BEGIN PROVIDED DATA

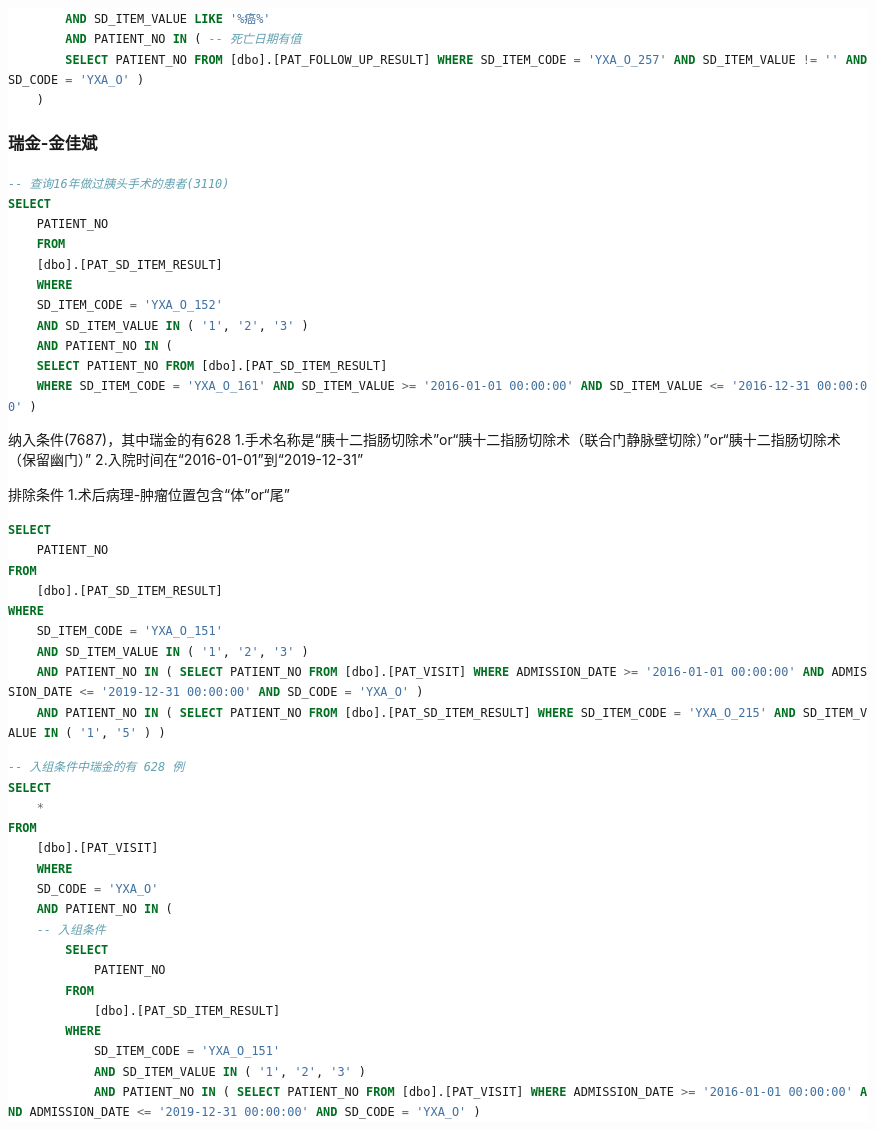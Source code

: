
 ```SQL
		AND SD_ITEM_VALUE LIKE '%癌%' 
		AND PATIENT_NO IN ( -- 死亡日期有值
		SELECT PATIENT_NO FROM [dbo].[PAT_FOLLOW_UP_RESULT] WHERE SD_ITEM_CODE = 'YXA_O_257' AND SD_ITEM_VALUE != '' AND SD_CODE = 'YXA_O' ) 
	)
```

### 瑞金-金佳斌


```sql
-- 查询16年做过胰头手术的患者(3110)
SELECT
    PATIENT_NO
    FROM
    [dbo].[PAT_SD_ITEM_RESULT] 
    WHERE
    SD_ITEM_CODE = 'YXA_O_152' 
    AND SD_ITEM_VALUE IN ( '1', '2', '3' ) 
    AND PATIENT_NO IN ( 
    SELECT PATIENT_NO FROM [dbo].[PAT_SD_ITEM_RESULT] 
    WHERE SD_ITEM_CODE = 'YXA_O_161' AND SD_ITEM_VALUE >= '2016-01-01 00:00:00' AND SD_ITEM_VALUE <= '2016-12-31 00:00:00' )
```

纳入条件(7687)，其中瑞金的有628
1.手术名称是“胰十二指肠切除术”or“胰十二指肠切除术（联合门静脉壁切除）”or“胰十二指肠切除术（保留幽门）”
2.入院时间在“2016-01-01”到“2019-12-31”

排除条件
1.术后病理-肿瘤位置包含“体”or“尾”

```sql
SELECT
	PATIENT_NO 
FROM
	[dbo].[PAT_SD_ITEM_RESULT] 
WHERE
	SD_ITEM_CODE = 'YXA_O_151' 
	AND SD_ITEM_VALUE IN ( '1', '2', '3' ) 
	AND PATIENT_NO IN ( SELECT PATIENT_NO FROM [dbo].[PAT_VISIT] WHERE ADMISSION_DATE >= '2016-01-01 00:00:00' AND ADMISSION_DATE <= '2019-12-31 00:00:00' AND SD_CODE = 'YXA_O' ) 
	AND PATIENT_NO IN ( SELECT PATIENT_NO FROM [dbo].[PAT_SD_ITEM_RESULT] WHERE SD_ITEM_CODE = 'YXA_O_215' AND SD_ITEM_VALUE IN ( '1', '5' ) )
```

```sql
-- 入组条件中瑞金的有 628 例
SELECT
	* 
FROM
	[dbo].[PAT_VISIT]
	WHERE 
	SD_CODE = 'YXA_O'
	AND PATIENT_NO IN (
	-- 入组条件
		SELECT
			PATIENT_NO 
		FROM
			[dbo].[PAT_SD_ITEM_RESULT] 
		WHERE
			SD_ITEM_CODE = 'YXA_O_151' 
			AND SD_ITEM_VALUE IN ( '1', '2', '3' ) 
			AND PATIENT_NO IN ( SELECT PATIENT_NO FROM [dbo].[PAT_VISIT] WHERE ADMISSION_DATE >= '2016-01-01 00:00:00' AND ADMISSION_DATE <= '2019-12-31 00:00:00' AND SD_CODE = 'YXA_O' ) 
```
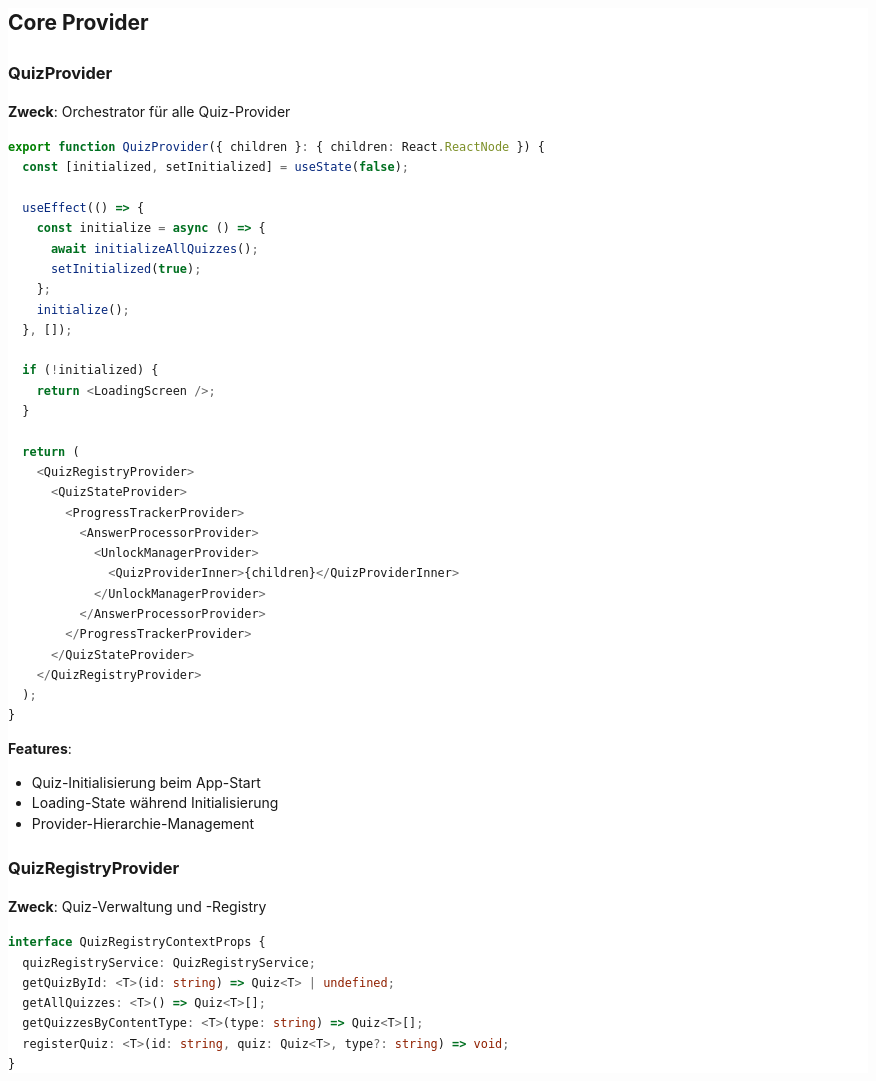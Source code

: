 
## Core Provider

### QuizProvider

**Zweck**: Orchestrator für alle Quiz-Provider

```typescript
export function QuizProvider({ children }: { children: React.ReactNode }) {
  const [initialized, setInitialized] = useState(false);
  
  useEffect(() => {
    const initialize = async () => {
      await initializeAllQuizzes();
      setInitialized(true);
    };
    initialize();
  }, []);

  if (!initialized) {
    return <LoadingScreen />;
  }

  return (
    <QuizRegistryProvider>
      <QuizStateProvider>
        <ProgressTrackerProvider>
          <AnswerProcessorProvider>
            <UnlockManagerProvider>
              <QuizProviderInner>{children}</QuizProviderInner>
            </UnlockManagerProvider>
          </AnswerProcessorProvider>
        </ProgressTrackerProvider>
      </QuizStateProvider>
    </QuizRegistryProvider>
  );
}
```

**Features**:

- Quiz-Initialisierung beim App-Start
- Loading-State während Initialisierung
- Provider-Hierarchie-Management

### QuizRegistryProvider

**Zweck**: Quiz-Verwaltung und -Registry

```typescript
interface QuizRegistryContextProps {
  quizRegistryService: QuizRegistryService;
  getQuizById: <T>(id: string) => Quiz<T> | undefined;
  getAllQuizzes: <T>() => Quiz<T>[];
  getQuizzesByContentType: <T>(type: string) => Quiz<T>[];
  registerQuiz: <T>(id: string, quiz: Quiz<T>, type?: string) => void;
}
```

END PROVIDED DATA

### AIM OF THE TASK
Using the records above, select and copy every line that has the word "QuizStateProvider".

### YOUR RESPONSE
      <QuizStateProvider>
      </QuizStateProvider>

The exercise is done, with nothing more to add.